Problem details
Scan the lines below for the word "style". Copy each line you find it in.

Records contained in a dataset
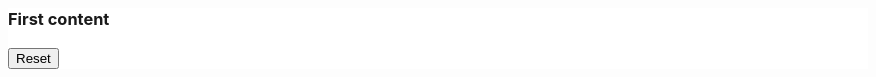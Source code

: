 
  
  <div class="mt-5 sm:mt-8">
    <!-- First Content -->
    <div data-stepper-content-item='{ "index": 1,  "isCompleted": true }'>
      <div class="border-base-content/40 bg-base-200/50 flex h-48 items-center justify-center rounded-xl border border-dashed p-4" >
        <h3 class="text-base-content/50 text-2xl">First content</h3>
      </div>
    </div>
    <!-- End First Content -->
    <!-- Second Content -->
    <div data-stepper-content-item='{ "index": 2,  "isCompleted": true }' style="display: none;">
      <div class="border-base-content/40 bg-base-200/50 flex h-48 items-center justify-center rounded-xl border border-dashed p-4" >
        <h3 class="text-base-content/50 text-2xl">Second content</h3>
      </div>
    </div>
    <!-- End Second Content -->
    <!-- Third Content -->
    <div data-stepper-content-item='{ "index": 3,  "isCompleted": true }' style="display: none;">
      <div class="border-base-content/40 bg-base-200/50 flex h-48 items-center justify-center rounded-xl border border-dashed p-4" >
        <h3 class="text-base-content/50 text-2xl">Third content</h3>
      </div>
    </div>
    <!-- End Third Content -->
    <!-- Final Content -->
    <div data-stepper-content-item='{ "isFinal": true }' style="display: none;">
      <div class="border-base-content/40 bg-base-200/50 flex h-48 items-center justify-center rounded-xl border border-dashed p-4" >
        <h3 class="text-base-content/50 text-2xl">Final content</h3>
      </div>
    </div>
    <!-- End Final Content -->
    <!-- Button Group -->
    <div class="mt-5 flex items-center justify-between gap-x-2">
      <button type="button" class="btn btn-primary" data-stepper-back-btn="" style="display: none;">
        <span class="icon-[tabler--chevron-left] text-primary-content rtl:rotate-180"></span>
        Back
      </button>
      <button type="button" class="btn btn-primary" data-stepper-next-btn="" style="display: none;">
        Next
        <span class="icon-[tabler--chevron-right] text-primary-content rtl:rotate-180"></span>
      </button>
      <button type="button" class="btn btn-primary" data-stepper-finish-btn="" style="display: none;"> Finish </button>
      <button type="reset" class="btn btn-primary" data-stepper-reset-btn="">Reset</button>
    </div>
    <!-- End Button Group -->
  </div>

==

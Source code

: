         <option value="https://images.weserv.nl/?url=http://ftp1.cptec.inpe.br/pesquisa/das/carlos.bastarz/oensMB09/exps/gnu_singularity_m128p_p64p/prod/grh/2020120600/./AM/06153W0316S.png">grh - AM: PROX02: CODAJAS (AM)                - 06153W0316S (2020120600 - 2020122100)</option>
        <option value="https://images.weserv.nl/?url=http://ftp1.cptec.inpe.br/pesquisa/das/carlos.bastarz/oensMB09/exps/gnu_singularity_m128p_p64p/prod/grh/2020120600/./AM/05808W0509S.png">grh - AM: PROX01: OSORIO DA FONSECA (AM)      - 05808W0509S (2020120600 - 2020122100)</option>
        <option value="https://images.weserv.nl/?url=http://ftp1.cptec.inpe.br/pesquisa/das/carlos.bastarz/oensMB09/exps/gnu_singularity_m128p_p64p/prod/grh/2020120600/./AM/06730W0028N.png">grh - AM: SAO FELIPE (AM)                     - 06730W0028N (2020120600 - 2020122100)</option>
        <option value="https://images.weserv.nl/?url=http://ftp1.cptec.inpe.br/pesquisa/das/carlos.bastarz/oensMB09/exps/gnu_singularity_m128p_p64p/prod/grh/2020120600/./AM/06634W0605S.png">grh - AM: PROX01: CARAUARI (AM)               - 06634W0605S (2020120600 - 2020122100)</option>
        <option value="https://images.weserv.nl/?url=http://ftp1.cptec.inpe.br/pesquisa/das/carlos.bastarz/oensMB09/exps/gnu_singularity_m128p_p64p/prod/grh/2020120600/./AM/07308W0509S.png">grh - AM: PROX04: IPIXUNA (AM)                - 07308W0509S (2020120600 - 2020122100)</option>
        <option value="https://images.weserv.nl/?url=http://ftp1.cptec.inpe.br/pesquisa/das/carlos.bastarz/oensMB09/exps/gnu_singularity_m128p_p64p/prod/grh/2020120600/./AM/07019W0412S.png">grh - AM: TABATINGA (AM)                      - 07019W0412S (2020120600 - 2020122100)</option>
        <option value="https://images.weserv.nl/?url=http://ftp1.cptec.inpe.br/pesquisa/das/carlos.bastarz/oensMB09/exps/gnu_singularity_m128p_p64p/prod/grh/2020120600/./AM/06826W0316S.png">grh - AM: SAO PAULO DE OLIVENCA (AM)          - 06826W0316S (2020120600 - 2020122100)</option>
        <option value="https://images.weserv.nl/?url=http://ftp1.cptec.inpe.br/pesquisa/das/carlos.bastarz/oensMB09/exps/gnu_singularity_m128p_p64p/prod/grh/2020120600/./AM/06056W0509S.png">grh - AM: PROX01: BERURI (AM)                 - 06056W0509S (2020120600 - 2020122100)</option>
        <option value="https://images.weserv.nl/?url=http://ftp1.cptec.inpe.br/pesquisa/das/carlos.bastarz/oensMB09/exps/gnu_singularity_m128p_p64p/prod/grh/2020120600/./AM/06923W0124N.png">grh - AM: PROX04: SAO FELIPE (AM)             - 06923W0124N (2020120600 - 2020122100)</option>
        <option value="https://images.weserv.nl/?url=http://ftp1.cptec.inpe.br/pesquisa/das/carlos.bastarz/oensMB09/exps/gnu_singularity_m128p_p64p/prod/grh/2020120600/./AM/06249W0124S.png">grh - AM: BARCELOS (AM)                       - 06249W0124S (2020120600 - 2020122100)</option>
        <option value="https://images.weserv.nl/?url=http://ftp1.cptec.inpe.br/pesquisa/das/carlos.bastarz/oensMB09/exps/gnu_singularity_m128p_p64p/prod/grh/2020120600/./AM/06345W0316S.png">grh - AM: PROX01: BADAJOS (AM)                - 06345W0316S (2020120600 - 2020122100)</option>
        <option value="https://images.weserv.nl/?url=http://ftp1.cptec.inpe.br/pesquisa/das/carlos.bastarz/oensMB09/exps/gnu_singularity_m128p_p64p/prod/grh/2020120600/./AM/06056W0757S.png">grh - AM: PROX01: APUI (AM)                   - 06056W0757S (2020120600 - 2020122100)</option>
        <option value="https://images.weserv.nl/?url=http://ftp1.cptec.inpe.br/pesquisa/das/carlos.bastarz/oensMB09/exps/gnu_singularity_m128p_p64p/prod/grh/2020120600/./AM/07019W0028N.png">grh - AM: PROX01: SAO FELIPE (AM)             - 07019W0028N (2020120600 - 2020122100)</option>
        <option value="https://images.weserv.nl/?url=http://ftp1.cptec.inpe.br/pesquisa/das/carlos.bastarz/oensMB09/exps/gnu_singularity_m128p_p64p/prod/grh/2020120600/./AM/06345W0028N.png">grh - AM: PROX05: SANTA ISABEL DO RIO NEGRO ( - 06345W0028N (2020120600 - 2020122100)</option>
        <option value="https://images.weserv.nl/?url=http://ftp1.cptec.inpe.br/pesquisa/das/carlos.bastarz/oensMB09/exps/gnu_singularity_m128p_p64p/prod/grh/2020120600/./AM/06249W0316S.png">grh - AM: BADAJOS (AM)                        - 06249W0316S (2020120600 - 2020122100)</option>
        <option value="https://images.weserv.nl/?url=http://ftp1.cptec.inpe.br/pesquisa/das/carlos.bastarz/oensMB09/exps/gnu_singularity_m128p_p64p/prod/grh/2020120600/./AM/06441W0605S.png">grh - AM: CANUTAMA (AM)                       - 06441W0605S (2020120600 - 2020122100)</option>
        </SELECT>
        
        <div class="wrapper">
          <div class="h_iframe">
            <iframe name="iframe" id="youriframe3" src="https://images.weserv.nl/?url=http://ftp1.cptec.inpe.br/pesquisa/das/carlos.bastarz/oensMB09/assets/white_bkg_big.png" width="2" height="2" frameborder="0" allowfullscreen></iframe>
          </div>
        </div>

Exercise response
    <div data-stepper-content-item='{ "index": 2,  "isCompleted": true }' style="display: none;">
    <div data-stepper-content-item='{ "index": 3,  "isCompleted": true }' style="display: none;">
    <div data-stepper-content-item='{ "isFinal": true }' style="display: none;">
      <button type="button" class="btn btn-primary" data-stepper-back-btn="" style="display: none;">
      <button type="button" class="btn btn-primary" data-stepper-next-btn="" style="display: none;">
      <button type="button" class="btn btn-primary" data-stepper-finish-btn="" style="display: none;"> Finish </button>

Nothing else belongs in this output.